VOL. 133 | NO. 152 | Thursday, August 2, 2018
SCS Closes On Bayer Building To House New Central Office
By Bill Dries
Shelby County Schools board members voted Tuesday, July 31, to buy the Bayer Building, 3030 Jackson Ave., as the new central office of the school system for $6.6 million.
The board’s 7-0 vote, with board member Mike Kernell abstaining, closes the deal the school system began considering seven months ago when school system leaders learned that the building owned by Bayer Healthcare LLC of Indianapolis was for sale.
The manufacturing and office space, which had been used by Bayer and Schering-Plough, would undergo a brownfield remediation process before the school system would begin moving in.
“There’s no rush to occupy the building,” SCS superintendent Dorsey Hopson told board members. “We are going to do that in a thoughtful manner,” he said.
The board had many questions, including how fast the system would move to consolidate administrative operations now in 11 locations across the county and what would become of the current central office on Hollywood at Avery that has been in use since 1960.
Any sale of the school system’s existing central office and any other office and warehouse locations would have to be approved by the school board.
“I’m OK with this, with the understanding that every employee, every department will have someone meet with them to explain what the environmental concerns are … and push to make sure there is development in the surrounding community,” said board member Chris Caldwell.
The Tennessee Department of Environment and Conservation has issued a “comfort letter” that says the brownfield plan by Bayer will fully remediate any contaminants on the site.
Hopson said the eventual consolidation of the school system’s functions under one roof will be more efficient and will allow the school system to “emerge from legacy this and legacy that.”
The Hollywood and Avery location was the central office for the Memphis City Schools system and the Shelby County Schools system. The offices were separated by a set of doors that were boarded up until the merger in 2013 of the county’s two public school systems. A year later the demerger of public education into six suburban school systems and a Shelby County Schools system that takes in the city of Memphis and all unincorporated areas of the county left the entire building to the new SCS system.
“I am concerned about if the district decides to move all operations to the Bayer Building, we now have an empty building at 160 South Hollywood,” said board chairwoman Shante Avant. “I guess the concern is we’re providing some economic drivers in one community. What happens to this building that would sit empty in the midst of Midtown?”
City housing and community development division director Paul Young described the current school system offices by the Fairgrounds as “a very marketable site.”

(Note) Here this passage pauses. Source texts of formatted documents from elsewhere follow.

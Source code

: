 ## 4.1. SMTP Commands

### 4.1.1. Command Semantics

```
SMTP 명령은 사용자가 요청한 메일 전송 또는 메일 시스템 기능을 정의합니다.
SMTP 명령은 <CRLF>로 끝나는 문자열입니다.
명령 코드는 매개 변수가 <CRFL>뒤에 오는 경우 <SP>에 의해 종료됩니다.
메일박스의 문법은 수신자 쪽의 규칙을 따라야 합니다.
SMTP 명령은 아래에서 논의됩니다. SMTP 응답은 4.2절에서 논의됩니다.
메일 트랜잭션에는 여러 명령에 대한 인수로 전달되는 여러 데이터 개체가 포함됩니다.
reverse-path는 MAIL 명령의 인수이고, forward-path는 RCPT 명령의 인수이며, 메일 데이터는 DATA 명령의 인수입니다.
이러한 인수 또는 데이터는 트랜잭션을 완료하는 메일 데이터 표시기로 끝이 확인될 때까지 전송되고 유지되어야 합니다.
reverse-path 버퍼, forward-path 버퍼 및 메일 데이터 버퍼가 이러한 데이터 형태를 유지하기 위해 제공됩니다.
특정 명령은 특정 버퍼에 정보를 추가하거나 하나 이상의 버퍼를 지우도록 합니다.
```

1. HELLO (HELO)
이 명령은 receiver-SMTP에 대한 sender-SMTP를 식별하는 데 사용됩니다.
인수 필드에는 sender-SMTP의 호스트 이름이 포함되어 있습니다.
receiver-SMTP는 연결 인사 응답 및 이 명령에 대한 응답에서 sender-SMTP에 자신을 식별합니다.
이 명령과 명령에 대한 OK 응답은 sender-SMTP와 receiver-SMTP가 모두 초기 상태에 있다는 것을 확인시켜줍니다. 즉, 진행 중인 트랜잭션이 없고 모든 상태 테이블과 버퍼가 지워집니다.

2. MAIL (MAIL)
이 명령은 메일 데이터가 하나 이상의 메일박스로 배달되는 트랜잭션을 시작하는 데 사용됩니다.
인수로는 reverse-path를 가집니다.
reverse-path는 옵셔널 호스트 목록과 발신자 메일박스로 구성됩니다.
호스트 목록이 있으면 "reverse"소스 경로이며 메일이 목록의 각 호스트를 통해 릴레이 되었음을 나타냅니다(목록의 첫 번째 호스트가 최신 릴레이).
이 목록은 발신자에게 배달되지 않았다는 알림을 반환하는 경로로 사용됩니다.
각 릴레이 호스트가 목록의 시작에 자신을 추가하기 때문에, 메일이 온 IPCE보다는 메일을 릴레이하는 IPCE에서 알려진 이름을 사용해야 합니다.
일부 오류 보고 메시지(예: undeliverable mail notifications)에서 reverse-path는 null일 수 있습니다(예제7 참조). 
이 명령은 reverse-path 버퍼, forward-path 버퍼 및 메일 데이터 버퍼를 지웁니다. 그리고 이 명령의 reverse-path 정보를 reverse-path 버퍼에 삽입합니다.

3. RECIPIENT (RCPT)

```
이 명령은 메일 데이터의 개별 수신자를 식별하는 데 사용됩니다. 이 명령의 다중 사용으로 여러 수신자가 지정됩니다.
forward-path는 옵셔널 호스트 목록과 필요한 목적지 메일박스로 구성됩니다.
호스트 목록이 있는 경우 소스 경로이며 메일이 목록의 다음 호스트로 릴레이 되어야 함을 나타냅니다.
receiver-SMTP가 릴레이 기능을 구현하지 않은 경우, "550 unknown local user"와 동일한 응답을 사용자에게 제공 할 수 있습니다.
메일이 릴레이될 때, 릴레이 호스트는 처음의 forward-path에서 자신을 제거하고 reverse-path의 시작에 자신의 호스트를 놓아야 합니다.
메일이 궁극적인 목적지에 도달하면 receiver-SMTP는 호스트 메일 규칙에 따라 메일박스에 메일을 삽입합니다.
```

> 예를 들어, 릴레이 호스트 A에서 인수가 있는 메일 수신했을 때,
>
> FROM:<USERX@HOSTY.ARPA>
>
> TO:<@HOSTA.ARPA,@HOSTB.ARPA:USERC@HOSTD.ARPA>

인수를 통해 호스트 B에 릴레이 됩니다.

Young said the city is about two weeks rom taking its application for a Fairgrounds Tourism Development Zone to state officials for approval. The school system offices are within the TDZ. The zone captures sales tax revenue in a three-square-mile area to finance public improvements at the Fairgrounds whose centerpiece would be a youth sports complex.
The city Fairgrounds plan also includes improvements to Tobey Park, which is next to the school system offices.

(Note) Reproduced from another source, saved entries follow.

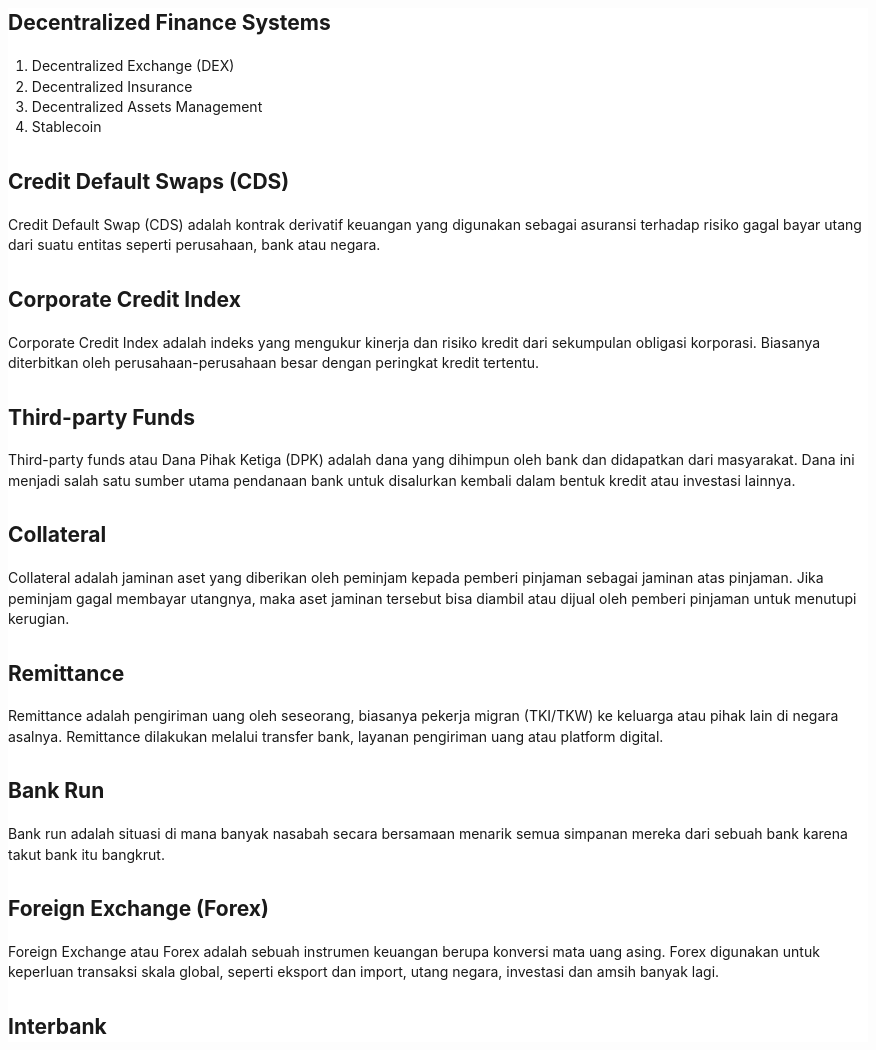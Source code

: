 ## Decentralized Finance Systems

1. Decentralized Exchange (DEX)
2. Decentralized Insurance
3. Decentralized Assets Management
4. Stablecoin

## Credit Default Swaps (CDS)

Credit Default Swap (CDS) adalah kontrak derivatif keuangan yang digunakan sebagai asuransi terhadap risiko gagal bayar utang dari suatu entitas seperti perusahaan, bank atau negara.

## Corporate Credit Index

Corporate Credit Index adalah indeks yang mengukur kinerja dan risiko kredit dari sekumpulan obligasi korporasi. Biasanya diterbitkan oleh perusahaan-perusahaan besar dengan peringkat kredit tertentu.

## Third-party Funds

Third-party funds atau Dana Pihak Ketiga (DPK) adalah dana yang dihimpun oleh bank dan didapatkan dari masyarakat. Dana ini menjadi salah satu sumber utama pendanaan bank untuk disalurkan kembali dalam bentuk kredit atau investasi lainnya.

## Collateral

Collateral adalah jaminan aset yang diberikan oleh peminjam kepada pemberi pinjaman sebagai jaminan atas pinjaman. Jika peminjam gagal membayar utangnya, maka aset jaminan tersebut bisa diambil atau dijual oleh pemberi pinjaman untuk menutupi kerugian.

## Remittance

Remittance adalah pengiriman uang oleh seseorang, biasanya pekerja migran (TKI/TKW) ke keluarga atau pihak lain di negara asalnya. Remittance dilakukan melalui transfer bank, layanan pengiriman uang atau platform digital.

## Bank Run

Bank run adalah situasi di mana banyak nasabah secara bersamaan menarik semua simpanan mereka dari sebuah bank karena takut bank itu bangkrut.

## Foreign Exchange (Forex)

Foreign Exchange atau Forex adalah sebuah instrumen keuangan berupa konversi mata uang asing. Forex digunakan untuk keperluan transaksi skala global, seperti eksport dan import, utang negara, investasi dan amsih banyak lagi.

## Interbank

“If something good happens on this site, it benefits the Fairgrounds and the city overall,” Young said. “I think there’s a significant opportunity for us as opposed to a challenge.”
Caldwell said he hoped there could be a public use for the site if the school system didn’t have a use for the land at Hollywood and Avery.
Hopson said the first move to the Bayer building would probably be Central Nutrition Services of the school system whose circa-1940s structure and its deterioration forced the school system to make temporary provisions at the recently closed Northside High School.